Competition entrants must include at least one current MBA student on their teams. Participant teams in 2002 represent 31 business schools in the United States and worldwide, including the Australian School of Business, Columbia Business School, Harvard Graduate School of Business, Michigan Business School, MIT's Sloan School, Northwestern University's Kellogg School, Stanford University's Graduate School of Business, UCLA's Anderson School, UC Berkeley's Haas School, and University of Pennsylvania's Wharton School.
"This innovative program is an important milestone in the social enterprise field and presents a unique opportunity to advocate high quality entrepreneurship education on a national scale," said Stephanie Bell-Rose, president of The Goldman Sachs Foundation. "The program underscores the foundation's mission of supporting educational excellence by encouraging outstanding students to develop the tools that help them become the global leaders of tomorrow.

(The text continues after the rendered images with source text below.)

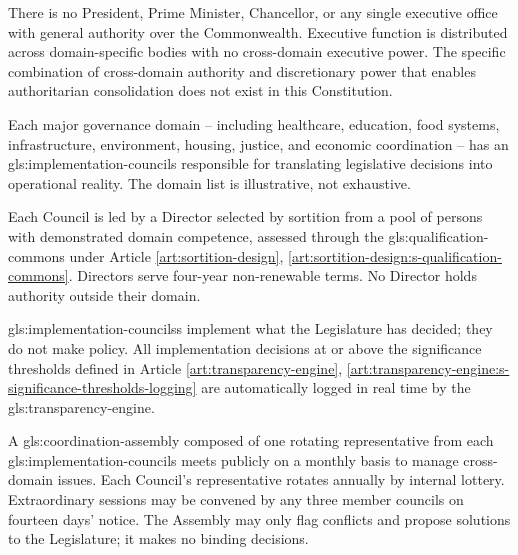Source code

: 


There is no President, Prime Minister, Chancellor, or any single executive office with general authority over the Commonwealth. Executive function is distributed across domain-specific bodies with no cross-domain executive power. The specific combination of cross-domain authority and discretionary power that enables authoritarian consolidation does not exist in this Constitution.


Each major governance domain -- including healthcare, education, food systems, infrastructure, environment, housing, justice, and economic coordination -- has an \gls{gls:implementation-councils} responsible for translating legislative decisions into operational reality. The domain list is illustrative, not exhaustive.

Each Council is led by a Director selected by sortition from a pool of persons with demonstrated domain competence, assessed through the \gls{gls:qualification-commons} under Article \ref{art:sortition-design}, \ref{art:sortition-design:s-qualification-commons}. Directors serve four-year non-renewable terms. No Director holds authority outside their domain.

\gls{gls:implementation-councils}s implement what the Legislature has decided; they do not make policy. All implementation decisions at or above the significance thresholds defined in Article \ref{art:transparency-engine}, \ref{art:transparency-engine:s-significance-thresholds-logging} are automatically logged in real time by the \gls{gls:transparency-engine}.

A \gls{gls:coordination-assembly} composed of one rotating representative from each \gls{gls:implementation-councils} meets publicly on a monthly basis to manage cross-domain issues. Each Council's representative rotates annually by internal lottery. Extraordinary sessions may be convened by any three member councils on fourteen days' notice. The Assembly may only flag conflicts and propose solutions to the Legislature; it makes no binding decisions.

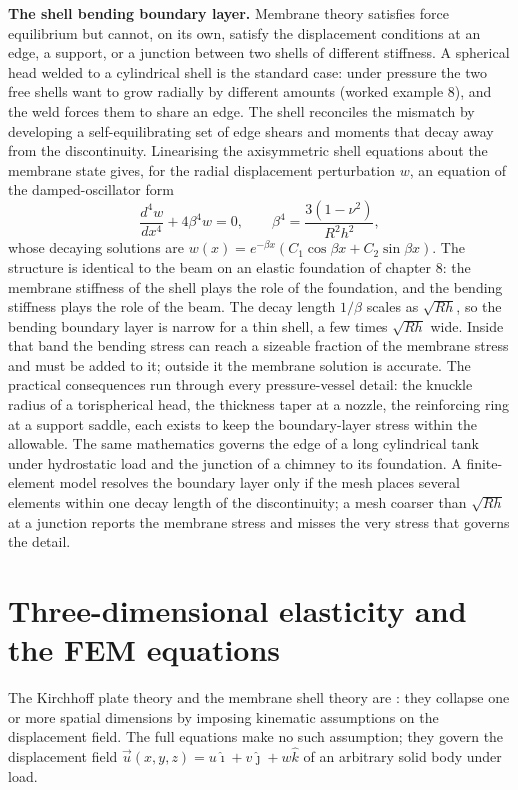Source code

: \begin{mastery}
\textbf{The shell bending boundary layer.} Membrane theory satisfies
force equilibrium but cannot, on its own, satisfy the displacement
conditions at an edge, a support, or a junction between two shells of
different stiffness. A spherical head welded to a cylindrical shell is
the standard case: under pressure the two free shells want to grow
radially by different amounts (worked example 8), and the weld forces
them to share an edge. The shell reconciles the mismatch by developing
a self-equilibrating set of edge shears and moments that decay away
from the discontinuity. Linearising the axisymmetric shell equations
about the membrane state gives, for the radial displacement
perturbation $w$, an equation of the damped-oscillator form
\[
\frac{d^4 w}{dx^4} + 4\beta^4 w = 0, \qquad
\beta^4 = \frac{3(1-\nu^2)}{R^2 h^2},
\]
whose decaying solutions are $w(x) = e^{-\beta x}(C_1\cos\beta x +
C_2\sin\beta x)$. The structure is identical to the beam on an elastic
foundation of chapter 8: the membrane stiffness of the shell plays the
role of the foundation, and the bending stiffness plays the role of the
beam. The decay length $1/\beta$ scales as $\sqrt{R h}$, so the bending
boundary layer is narrow for a thin shell, a few times $\sqrt{Rh}$
wide. Inside that band the bending stress can reach a sizeable fraction
of the membrane stress and must be added to it; outside it the membrane
solution is accurate. The practical consequences run through every
pressure-vessel detail: the knuckle radius of a torispherical head, the
thickness taper at a nozzle, the reinforcing ring at a support saddle,
each exists to keep the boundary-layer stress within the allowable. The
same mathematics governs the edge of a long cylindrical tank under
hydrostatic load and the junction of a chimney to its foundation. A
finite-element model resolves the boundary layer only if the mesh
places several elements within one decay length of the discontinuity;
a mesh coarser than $\sqrt{Rh}$ at a junction reports the membrane
stress and misses the very stress that governs the detail.
\end{mastery}

\section{Three-dimensional elasticity and the FEM equations}

The Kirchhoff plate theory and the membrane shell theory are
: they collapse one or more spatial
dimensions by imposing kinematic assumptions on the displacement
field. The full 
equations make no such assumption; they govern the displacement
field $\vec{u}(x, y, z) = u\hat{\imath} + v\hat{\jmath} + w\hat{k}$
of an arbitrary solid body under load.

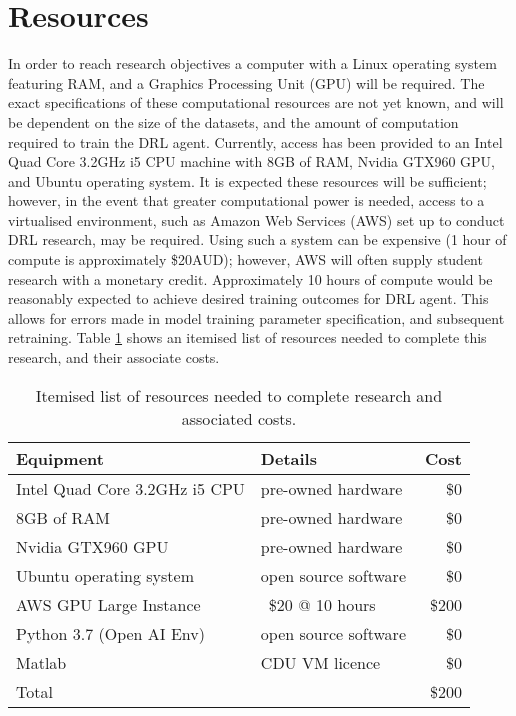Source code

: \section{Resources}
In order to reach research objectives a computer with a Linux operating system featuring RAM, and a Graphics Processing Unit (GPU) will be required. The exact specifications of these computational resources are not yet known, and will be dependent on the size of the datasets, and the amount of computation required to train the DRL agent. Currently, access has been provided to an Intel Quad Core 3.2$\si{\giga\hertz}$ i5 CPU machine with 8GB of RAM, Nvidia GTX960 GPU, and Ubuntu operating system. It is expected these resources will be sufficient; however, in the event that greater computational power is needed, access to a virtualised environment, such as Amazon Web Services (AWS) set up to conduct DRL research, may be required. Using such a system can be expensive (1 hour of compute is approximately \$20AUD); however, AWS will often supply student research with a monetary credit. Approximately 10 hours of compute would be reasonably expected to achieve desired training outcomes for DRL agent. This allows for errors made in model training parameter specification, and subsequent retraining.
Table \ref{tab:resources} shows an itemised list of resources needed to complete this research, and their associate costs.

\begin{table}[h]
	\caption{Itemised list of resources needed to complete research and associated costs.}
	\centering
	\begin{tabular}{llr}
	\toprule
	Equipment 				& Details			 & Cost \\
	\midrule
	Intel Quad Core 3.2$\si{\giga\hertz}$ i5 CPU & pre-owned hardware 		& \$0 	 \\
	8GB of RAM 									 & pre-owned hardware		& \$0 	 \\
	Nvidia GTX960 GPU 							 & pre-owned hardware		& \$0 	 \\
	Ubuntu operating system 					 & open source software		& \$0 	 \\
	AWS GPU Large Instance 						 & ~\$20 @ 10 hours 		& ~\$200 \\
	Python 3.7 (Open AI Env)  					 & open source software 	& \$0 	 \\
	Matlab										 & CDU VM licence			& \$0 	 \\
	\midrule
	Total 										 & 							& \$200 \\
	\bottomrule
	\end{tabular}
	\label{tab:resources}
\end{table}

We are gratified with the outstanding initial reception given to the program."
The 77 business plans submitted last month have been divided between Columbia Business School and the Haas School of Business for the initial rounds of the competition. The schools are hosting bi-coastal workshops where mentors assist competing teams in honing their skills and developing sound business plans. The first mentor workshops took place at Columbia Business School and the Haas School of Business on Saturday, Feb. 16.
Of the 77 plans, 67 were selected to compete in the semi-final round that takes place on both campuses March 8. More than 20 judges, including corporate leaders, entrepreneurs, venture capitalists, and venture philanthropists, will select eight teams to advance to the final round. These finalists will compete April 5-6 at the Haas School at UC Berkeley. The winners will share over $100,000 in seed capital and exposure to potential funders.
"The increase in participating teams shows that resourceful entrepreneurs around the world are reevaluating the purpose of business and are blending non-profit and for-profit models to serve the common good," said William Rosenzweig, Haas School faculty advisor to the competition.
Previous competition winners who have leveraged winnings to grow their social ventures include:
* Sea Power & Associates, winner of the 2001 Haas Social Venture Competition, harnesses ocean wave power to produce electricity for coastal communities.
* Aprotea makes biochips to enhance drug discovery and won a prize for best management team in 2001.
* Prisma Microfinance provides investor-funded micro loans in developing countries and won a prize for the best analysis of its social return on investment.
* Ripple Effects, a winner of the 2000 competition, has already won nine major national product awards for its learning software.
* Xtracycle, a winner of the 2000 competition, developed a high-cargo utility bicycle and used foundation grants to distribute its bikes to nonprofit organizations.